- [Your instructions] Examine the material below. Gather every line in which the string "Kolumbus" appears.

━━━━━━━━━━━━━━━━━━━━━━━━━━━━━━

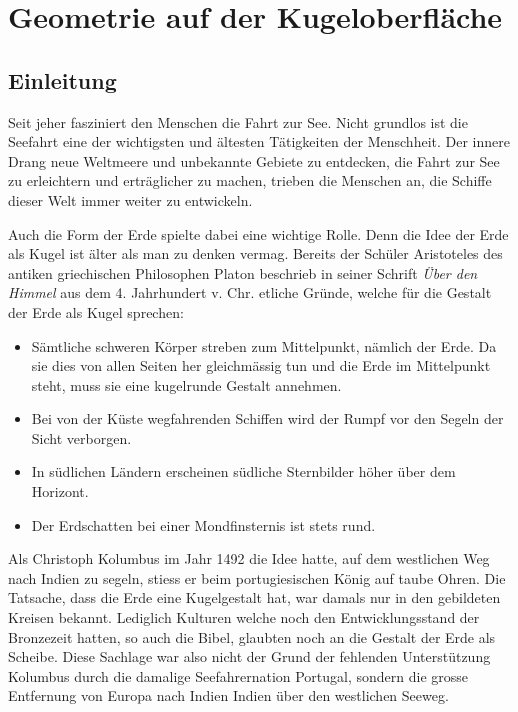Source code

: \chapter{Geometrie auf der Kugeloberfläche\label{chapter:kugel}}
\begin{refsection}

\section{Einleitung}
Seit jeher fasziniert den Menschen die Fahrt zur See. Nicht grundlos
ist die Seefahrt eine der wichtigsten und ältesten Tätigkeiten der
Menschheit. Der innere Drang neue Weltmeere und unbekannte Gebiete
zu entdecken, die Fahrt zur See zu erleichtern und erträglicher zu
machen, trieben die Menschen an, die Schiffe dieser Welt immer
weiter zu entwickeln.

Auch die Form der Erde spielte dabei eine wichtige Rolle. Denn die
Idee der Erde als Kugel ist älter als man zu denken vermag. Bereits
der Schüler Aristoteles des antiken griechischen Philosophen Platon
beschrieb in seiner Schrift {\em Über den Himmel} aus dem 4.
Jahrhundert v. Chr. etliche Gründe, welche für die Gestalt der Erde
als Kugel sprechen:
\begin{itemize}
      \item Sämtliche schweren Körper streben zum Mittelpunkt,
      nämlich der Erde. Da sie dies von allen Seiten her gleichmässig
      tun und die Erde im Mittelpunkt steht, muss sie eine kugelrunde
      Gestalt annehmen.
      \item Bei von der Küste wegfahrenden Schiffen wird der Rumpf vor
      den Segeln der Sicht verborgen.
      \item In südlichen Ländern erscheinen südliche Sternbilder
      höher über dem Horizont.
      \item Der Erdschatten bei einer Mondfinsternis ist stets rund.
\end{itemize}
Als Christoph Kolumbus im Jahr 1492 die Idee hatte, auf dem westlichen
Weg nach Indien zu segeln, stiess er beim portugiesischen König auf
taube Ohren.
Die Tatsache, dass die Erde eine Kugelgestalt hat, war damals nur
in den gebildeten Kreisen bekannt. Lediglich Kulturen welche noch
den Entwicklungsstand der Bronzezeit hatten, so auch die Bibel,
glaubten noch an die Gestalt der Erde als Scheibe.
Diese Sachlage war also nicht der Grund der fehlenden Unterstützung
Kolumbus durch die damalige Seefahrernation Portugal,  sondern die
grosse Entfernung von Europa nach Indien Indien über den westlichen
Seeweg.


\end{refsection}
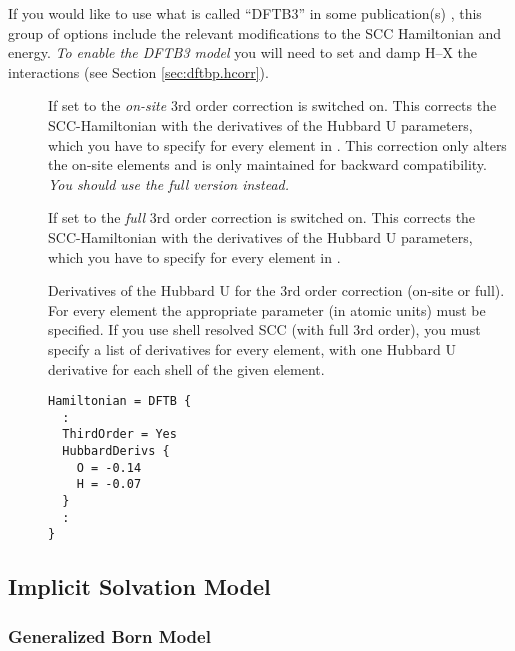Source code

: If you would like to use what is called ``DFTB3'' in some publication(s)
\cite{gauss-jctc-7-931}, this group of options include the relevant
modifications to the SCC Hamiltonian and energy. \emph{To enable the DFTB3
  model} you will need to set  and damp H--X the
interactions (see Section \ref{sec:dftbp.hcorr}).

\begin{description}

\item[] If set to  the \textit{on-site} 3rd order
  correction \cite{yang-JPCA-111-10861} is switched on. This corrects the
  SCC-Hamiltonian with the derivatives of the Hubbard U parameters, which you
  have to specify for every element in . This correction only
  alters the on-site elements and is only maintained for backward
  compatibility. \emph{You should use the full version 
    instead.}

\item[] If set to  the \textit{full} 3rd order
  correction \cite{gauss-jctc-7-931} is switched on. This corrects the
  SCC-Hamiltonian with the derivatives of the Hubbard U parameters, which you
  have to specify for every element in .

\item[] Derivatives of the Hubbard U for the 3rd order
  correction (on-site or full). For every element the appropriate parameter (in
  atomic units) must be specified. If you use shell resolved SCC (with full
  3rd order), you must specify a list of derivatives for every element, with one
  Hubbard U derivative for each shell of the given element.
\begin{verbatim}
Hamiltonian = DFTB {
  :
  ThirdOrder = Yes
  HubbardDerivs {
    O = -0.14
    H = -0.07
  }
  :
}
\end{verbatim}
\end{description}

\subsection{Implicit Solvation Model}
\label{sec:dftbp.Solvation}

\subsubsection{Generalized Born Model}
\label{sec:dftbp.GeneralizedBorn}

━━━━━━━━━━━━━━━━━━━━━━━━━━━━━━

- [Task solution]
Als Christoph Kolumbus im Jahr 1492 die Idee hatte, auf dem westlichen
Kolumbus durch die damalige Seefahrernation Portugal,  sondern die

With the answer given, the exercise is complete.